**Prompt**
Pictures excluded, output the lines of the data below between the one holding "Inheritance diagram for" and the one holding "p^\top (Ax + By) &\geq", inclusive, exactly as they stand.
** Data to process follows **
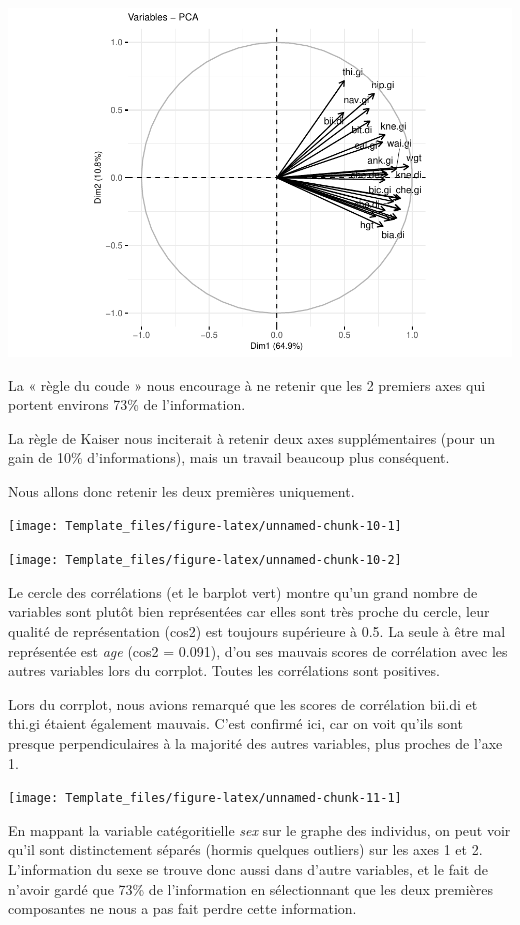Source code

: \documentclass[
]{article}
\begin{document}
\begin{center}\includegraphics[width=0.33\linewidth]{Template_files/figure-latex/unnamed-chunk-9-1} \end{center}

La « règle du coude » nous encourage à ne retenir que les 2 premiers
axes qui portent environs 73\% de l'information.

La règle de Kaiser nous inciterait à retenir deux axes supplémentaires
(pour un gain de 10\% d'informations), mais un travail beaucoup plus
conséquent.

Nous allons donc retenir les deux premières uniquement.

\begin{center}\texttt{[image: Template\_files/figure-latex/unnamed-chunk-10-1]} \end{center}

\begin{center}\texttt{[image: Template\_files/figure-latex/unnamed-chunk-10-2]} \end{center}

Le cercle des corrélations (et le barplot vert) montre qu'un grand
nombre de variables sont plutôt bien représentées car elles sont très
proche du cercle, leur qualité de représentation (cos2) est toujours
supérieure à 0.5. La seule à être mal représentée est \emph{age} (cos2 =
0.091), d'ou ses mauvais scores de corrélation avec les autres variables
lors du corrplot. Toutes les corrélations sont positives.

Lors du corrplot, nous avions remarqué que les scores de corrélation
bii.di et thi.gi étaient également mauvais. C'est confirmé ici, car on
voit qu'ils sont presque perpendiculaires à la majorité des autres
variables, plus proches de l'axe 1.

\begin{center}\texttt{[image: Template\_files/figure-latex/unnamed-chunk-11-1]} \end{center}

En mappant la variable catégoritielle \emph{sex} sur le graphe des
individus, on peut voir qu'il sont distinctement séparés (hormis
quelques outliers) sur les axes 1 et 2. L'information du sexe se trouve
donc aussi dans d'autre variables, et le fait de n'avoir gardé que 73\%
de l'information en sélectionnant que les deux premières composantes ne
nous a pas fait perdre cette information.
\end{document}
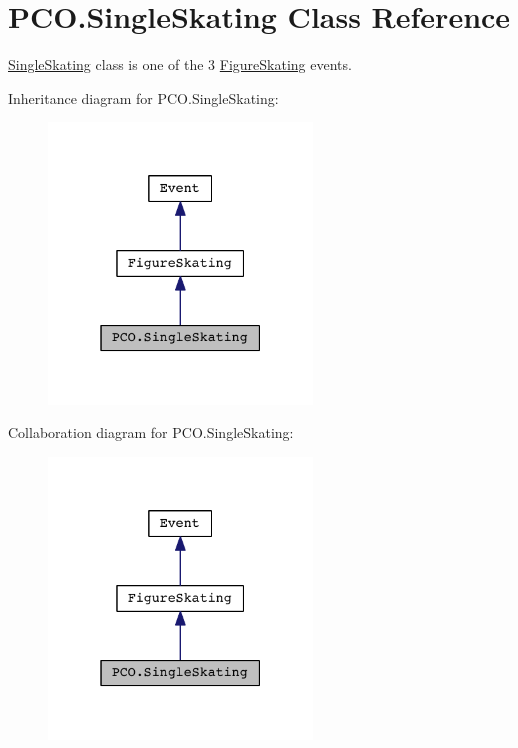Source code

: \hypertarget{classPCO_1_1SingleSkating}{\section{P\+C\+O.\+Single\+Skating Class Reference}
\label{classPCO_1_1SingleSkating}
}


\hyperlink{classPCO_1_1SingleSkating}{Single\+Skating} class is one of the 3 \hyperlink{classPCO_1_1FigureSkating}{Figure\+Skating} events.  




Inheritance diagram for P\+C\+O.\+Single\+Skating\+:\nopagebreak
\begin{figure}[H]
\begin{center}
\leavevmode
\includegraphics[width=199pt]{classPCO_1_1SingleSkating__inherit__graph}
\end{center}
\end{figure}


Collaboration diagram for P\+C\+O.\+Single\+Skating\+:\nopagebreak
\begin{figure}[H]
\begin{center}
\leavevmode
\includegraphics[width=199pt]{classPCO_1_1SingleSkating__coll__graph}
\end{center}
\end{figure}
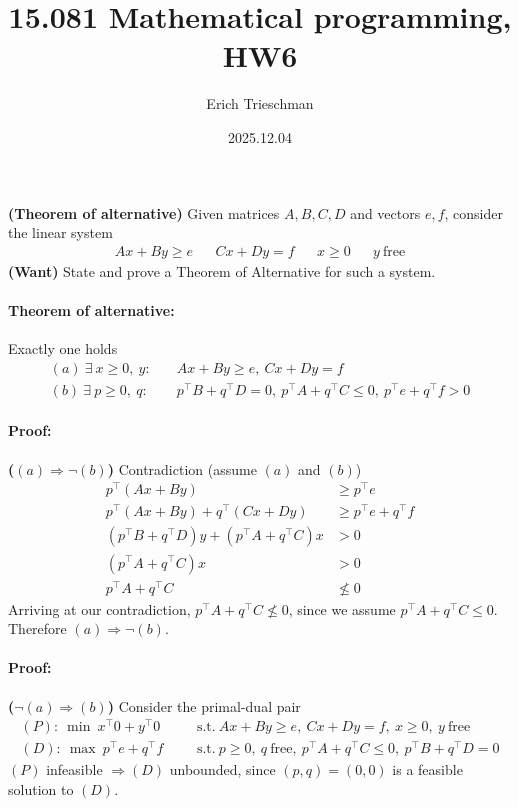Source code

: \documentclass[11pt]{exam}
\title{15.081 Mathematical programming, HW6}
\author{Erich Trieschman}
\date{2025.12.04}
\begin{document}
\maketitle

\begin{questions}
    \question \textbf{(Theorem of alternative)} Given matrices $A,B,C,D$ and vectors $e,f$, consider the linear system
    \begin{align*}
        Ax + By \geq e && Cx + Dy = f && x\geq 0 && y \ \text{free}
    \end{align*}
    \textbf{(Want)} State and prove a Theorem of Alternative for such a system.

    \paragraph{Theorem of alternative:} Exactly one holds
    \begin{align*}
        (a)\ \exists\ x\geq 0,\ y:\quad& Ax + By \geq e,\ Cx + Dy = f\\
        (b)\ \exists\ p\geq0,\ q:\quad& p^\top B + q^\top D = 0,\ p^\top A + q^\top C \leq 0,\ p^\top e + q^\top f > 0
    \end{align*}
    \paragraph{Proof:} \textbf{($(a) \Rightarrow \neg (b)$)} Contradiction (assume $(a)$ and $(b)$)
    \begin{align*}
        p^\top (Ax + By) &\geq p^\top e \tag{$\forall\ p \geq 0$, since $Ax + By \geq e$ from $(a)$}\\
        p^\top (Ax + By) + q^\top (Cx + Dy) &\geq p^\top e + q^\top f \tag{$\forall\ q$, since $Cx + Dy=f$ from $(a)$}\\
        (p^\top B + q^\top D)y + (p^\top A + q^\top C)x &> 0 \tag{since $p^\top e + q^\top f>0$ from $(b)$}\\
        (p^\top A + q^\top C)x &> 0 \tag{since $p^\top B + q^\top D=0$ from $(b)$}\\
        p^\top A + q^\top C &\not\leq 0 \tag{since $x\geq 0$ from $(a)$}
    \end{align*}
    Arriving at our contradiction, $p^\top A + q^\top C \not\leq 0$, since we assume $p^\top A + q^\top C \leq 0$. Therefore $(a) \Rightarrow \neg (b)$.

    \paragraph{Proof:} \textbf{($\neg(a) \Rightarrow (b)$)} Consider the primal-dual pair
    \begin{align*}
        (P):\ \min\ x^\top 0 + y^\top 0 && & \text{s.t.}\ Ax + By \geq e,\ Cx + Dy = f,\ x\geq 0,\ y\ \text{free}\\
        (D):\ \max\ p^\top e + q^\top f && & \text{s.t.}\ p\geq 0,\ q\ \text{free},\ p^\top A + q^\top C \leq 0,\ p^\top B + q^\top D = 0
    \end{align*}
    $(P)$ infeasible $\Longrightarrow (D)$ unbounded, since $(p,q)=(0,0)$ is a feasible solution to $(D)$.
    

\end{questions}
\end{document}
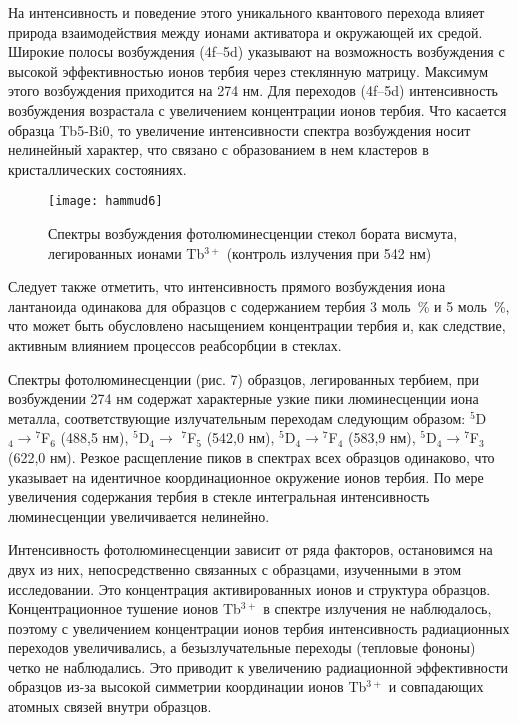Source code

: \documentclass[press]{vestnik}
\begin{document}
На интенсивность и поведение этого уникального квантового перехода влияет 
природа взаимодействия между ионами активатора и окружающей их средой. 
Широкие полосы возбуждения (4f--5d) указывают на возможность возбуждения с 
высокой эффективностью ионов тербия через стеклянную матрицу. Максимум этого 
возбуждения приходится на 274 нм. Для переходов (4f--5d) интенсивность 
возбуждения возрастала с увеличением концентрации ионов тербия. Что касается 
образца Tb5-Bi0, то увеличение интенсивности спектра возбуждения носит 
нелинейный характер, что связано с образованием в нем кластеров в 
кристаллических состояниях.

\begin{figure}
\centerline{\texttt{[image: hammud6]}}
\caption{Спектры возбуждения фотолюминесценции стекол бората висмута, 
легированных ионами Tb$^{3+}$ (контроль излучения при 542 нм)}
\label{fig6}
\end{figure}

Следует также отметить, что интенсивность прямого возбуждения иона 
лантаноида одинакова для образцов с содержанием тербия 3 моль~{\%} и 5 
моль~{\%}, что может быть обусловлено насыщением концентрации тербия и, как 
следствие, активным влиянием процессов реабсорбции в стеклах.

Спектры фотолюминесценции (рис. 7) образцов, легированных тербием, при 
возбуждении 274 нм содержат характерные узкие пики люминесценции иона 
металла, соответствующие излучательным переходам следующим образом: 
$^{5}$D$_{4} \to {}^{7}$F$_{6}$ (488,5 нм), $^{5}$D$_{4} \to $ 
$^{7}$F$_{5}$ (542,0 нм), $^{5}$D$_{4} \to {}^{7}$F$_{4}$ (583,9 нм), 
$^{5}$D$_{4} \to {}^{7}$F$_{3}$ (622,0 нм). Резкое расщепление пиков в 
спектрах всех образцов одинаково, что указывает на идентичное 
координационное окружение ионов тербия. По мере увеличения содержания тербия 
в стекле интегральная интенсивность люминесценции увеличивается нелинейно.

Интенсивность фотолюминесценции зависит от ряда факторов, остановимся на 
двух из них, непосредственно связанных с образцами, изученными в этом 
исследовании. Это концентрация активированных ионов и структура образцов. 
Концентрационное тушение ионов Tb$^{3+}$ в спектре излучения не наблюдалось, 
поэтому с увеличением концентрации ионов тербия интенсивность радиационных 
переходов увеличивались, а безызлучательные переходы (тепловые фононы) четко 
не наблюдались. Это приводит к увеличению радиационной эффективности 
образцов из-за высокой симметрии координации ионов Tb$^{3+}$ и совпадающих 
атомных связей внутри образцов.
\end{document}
** End of Data to process **
**Task result**
Inheritance diagram for P\+C\+O.\+Single\+Skating\+:\nopagebreak
\begin{figure}[H]
\begin{center}
\leavevmode
\includegraphics[width=199pt]{classPCO_1_1SingleSkating__inherit__graph}
\end{center}
\end{figure}


Collaboration diagram for P\+C\+O.\+Single\+Skating\+:\nopagebreak
\begin{figure}[H]
\begin{center}
\leavevmode
\includegraphics[width=199pt]{classPCO_1_1SingleSkating__coll__graph}
\end{center}
\end{figure}
Source code

: \documentclass[11pt]{exam}
\title{15.081 Mathematical programming, HW6}
\author{Erich Trieschman}
\date{2025.12.04}
\begin{document}
\maketitle

\begin{questions}
    \question \textbf{(Theorem of alternative)} Given matrices $A,B,C,D$ and vectors $e,f$, consider the linear system
    \begin{align*}
        Ax + By \geq e && Cx + Dy = f && x\geq 0 && y \ \text{free}
    \end{align*}
    \textbf{(Want)} State and prove a Theorem of Alternative for such a system.

    \paragraph{Theorem of alternative:} Exactly one holds
    \begin{align*}
        (a)\ \exists\ x\geq 0,\ y:\quad& Ax + By \geq e,\ Cx + Dy = f\\
        (b)\ \exists\ p\geq0,\ q:\quad& p^\top B + q^\top D = 0,\ p^\top A + q^\top C \leq 0,\ p^\top e + q^\top f > 0
    \end{align*}
    \paragraph{Proof:} \textbf{($(a) \Rightarrow \neg (b)$)} Contradiction (assume $(a)$ and $(b)$)
    \begin{align*}
        p^\top (Ax + By) &\geq p^\top e \tag{$\forall\ p \geq 0$, since $Ax + By \geq e$ from $(a)$}\\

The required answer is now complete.